Un (frustrado) narodnik en el siglo XXI
En un período de varias décadas (’60, ’70 y ’80) del siglo XIX la Rusia zarista conoció el movimiento de los narodniki (populistas) quienes, tras un momento militante en las aldeas campesinas: “ir al pueblo” –una experiencia que fracasó-, terminaron siendo terroristas individuales (como se retrata, por ejemplo, en Fiebre, el film de la polaca Agnieszka Holland1). Pues bien, en la Argentina del siglo XXI la película Matar a Videla (estrenada recientemente en el Cine Gaumont) propone un personaje un tanto similar: Julián Alvarenga, de 25 años, despierta un día y, en medio de su (aburrido) trabajo, decide renunciar. Al mismo tiempo corta relaciones con su novia, visita su familia y amigos (en un pueblo de Provincia de Buenos Aires) y reflexiona sobre el “sistema en que vivimos” a la manera de un “perdedor radical”2.

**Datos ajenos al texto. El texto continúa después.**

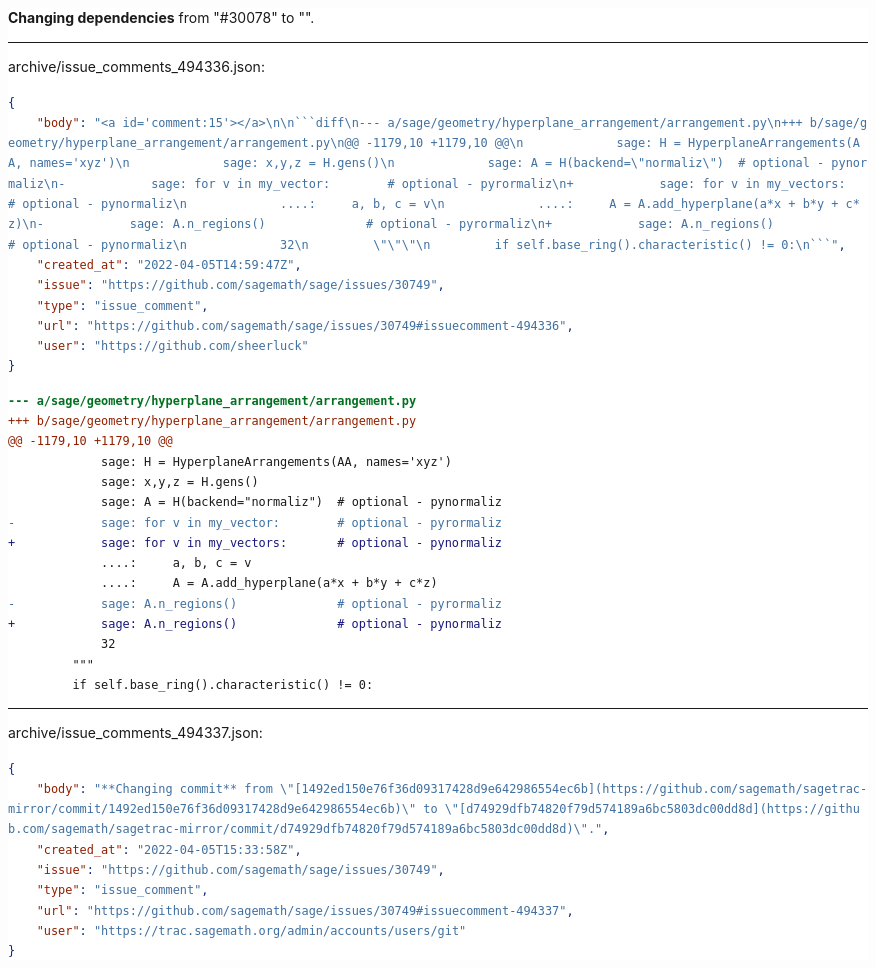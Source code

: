 **Changing dependencies** from "#30078" to "".



---

archive/issue_comments_494336.json:
```json
{
    "body": "<a id='comment:15'></a>\n\n```diff\n--- a/sage/geometry/hyperplane_arrangement/arrangement.py\n+++ b/sage/geometry/hyperplane_arrangement/arrangement.py\n@@ -1179,10 +1179,10 @@\n             sage: H = HyperplaneArrangements(AA, names='xyz')\n             sage: x,y,z = H.gens()\n             sage: A = H(backend=\"normaliz\")  # optional - pynormaliz\n-            sage: for v in my_vector:        # optional - pyrormaliz\n+            sage: for v in my_vectors:       # optional - pynormaliz\n             ....:     a, b, c = v\n             ....:     A = A.add_hyperplane(a*x + b*y + c*z)\n-            sage: A.n_regions()              # optional - pyrormaliz\n+            sage: A.n_regions()              # optional - pynormaliz\n             32\n         \"\"\"\n         if self.base_ring().characteristic() != 0:\n```",
    "created_at": "2022-04-05T14:59:47Z",
    "issue": "https://github.com/sagemath/sage/issues/30749",
    "type": "issue_comment",
    "url": "https://github.com/sagemath/sage/issues/30749#issuecomment-494336",
    "user": "https://github.com/sheerluck"
}
```

<a id='comment:15'></a>

```diff
--- a/sage/geometry/hyperplane_arrangement/arrangement.py
+++ b/sage/geometry/hyperplane_arrangement/arrangement.py
@@ -1179,10 +1179,10 @@
             sage: H = HyperplaneArrangements(AA, names='xyz')
             sage: x,y,z = H.gens()
             sage: A = H(backend="normaliz")  # optional - pynormaliz
-            sage: for v in my_vector:        # optional - pyrormaliz
+            sage: for v in my_vectors:       # optional - pynormaliz
             ....:     a, b, c = v
             ....:     A = A.add_hyperplane(a*x + b*y + c*z)
-            sage: A.n_regions()              # optional - pyrormaliz
+            sage: A.n_regions()              # optional - pynormaliz
             32
         """
         if self.base_ring().characteristic() != 0:
```



---

archive/issue_comments_494337.json:
```json
{
    "body": "**Changing commit** from \"[1492ed150e76f36d09317428d9e642986554ec6b](https://github.com/sagemath/sagetrac-mirror/commit/1492ed150e76f36d09317428d9e642986554ec6b)\" to \"[d74929dfb74820f79d574189a6bc5803dc00dd8d](https://github.com/sagemath/sagetrac-mirror/commit/d74929dfb74820f79d574189a6bc5803dc00dd8d)\".",
    "created_at": "2022-04-05T15:33:58Z",
    "issue": "https://github.com/sagemath/sage/issues/30749",
    "type": "issue_comment",
    "url": "https://github.com/sagemath/sage/issues/30749#issuecomment-494337",
    "user": "https://trac.sagemath.org/admin/accounts/users/git"
}
```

Su discurso, descreído y escéptico (dice que las propuestas política de “izquierda”, ni de “derecha” ni de “centro” han llevado a la gente a buen puerto) focaliza en los males de la sociedad: el trabajo rutinario, la desocupación (en las imágenes de los cartoneros y “sintecho”) y, finalmente, en las marchas de derechos humanos. Ahí se ve una especie de vertiginoso “compilado” de imágenes sobre el 24 de marzo: desde Isabel Perón, pasando por la junta de comandantes, las detenciones y represiones, los titulares de los diarios (hablando de los combates contra las guerrillas y detenciones o asesinatos de dirigentes sindicales), la iglesia católica bendiciendo el “Proceso” militar y hasta la “célebre” foto de los escritores Borges y Sábato con Videla y compañía. Deambulando y cavilando por el Congreso, en una marcha de las Madres y Abuelas, decide su “misión” previa al suicidio; la misión que da título a la película. Aunque no como los narodniki rusos, que querían terminar por mano propia con los representantes de la autoridad (el zar, un gobernador, el jefe de policía), Julián pretende “irse” haciendo justicia contra “un punto final mal dado” –o también como una especie de anarquista individualista-.

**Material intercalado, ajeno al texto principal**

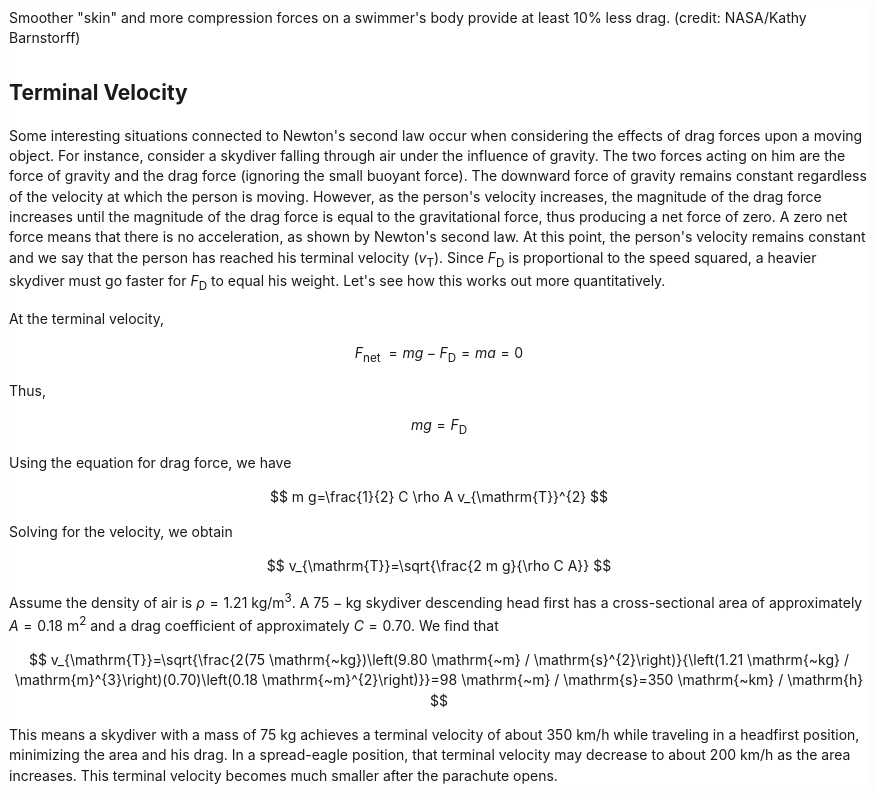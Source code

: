 Smoother "skin" and more compression forces on a swimmer's body provide at least $10 \%$ less drag. (credit: NASA/Kathy Barnstorff)

## Terminal Velocity

Some interesting situations connected to Newton's second law occur when considering the effects of drag forces upon a moving object. For instance, consider a skydiver falling through air under the influence of gravity. The two forces acting on him are the force of gravity and the drag force (ignoring the small buoyant force). The downward force of gravity remains constant regardless of the velocity at which the person is moving. However, as the person's velocity increases, the magnitude of the drag force increases until the magnitude of the drag force is equal to the gravitational force, thus producing a net force of zero. A zero net force means that there is no acceleration, as shown by Newton's second law. At this point, the person's velocity remains constant and we say that the person has reached his terminal velocity $\left(v_{\mathrm{T}}\right)$. Since $F_{\mathrm{D}}$ is proportional to the speed squared, a heavier skydiver must go faster for $F_{\mathrm{D}}$ to equal his weight. Let's see how this works out more quantitatively.

At the terminal velocity,

$$
F_{\text {net }}=m g-F_{\mathrm{D}}=m a=0
$$

Thus,

$$
m g=F_{\mathrm{D}}
$$

Using the equation for drag force, we have

$$
m g=\frac{1}{2} C \rho A v_{\mathrm{T}}^{2}
$$

Solving for the velocity, we obtain

$$
v_{\mathrm{T}}=\sqrt{\frac{2 m g}{\rho C A}}
$$

Assume the density of air is $\rho=1.21 \mathrm{~kg} / \mathrm{m}^{3}$. A $75-\mathrm{kg}$ skydiver descending head first has a cross-sectional area of approximately $A=0.18 \mathrm{~m}^{2}$ and a drag coefficient of approximately $C=0.70$. We find that

$$
v_{\mathrm{T}}=\sqrt{\frac{2(75 \mathrm{~kg})\left(9.80 \mathrm{~m} / \mathrm{s}^{2}\right)}{\left(1.21 \mathrm{~kg} / \mathrm{m}^{3}\right)(0.70)\left(0.18 \mathrm{~m}^{2}\right)}}=98 \mathrm{~m} / \mathrm{s}=350 \mathrm{~km} / \mathrm{h}
$$

This means a skydiver with a mass of $75 \mathrm{~kg}$ achieves a terminal velocity of about $350 \mathrm{~km} / \mathrm{h}$ while traveling in a headfirst position, minimizing the area and his drag. In a spread-eagle position, that terminal velocity may decrease to about $200 \mathrm{~km} / \mathrm{h}$ as the area increases. This terminal velocity becomes much smaller after the parachute opens.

Julián preparará su plan tras su decisión definitiva y aislamiento (lo que incluyó un par de visitas a la iglesia): comprará un arma por Internet; hará “inteligencia” en la casa de Videla, pero... como lo indica el mismo título que acompaña la película, esta es “una historia sin final feliz”.
Más allá de la historia particular de nuestro “justiciero” la película termina con un mensaje claro... y poco “radical”: “el dolor no da derechos”. Y es la misma Estela de Carlotto, interpretándose a sí misma quien lo dice. Y este mensaje Julián lo repite dos veces.
El director y guionista, Nicolás Capelli, ante la pregunta de qué aporta su ópera prima a la discusión pública sobre la dictadura contestó: “espero que la película no agregue nada” (?!), reivindicó como leitmotiv la frase de Carlotto y aspiró apenas a que “muchos chicos se pregunten quién es Videla”3.
Desde este punto de vista, y aunque no se debe apostar a la primacía de la “acción individual” ante los desafíos sociales y políticos de nuestro tiempo, no se puede negar que cada sujeto, trabajador o estudiante, tiene posibilidades de participar activamente en política si toma conciencia de ellos. Pese a su “atrayente” y “prometedor” título, Matar a Videla, lamentablemente, no plantea siquiera esta posibilidad claramente.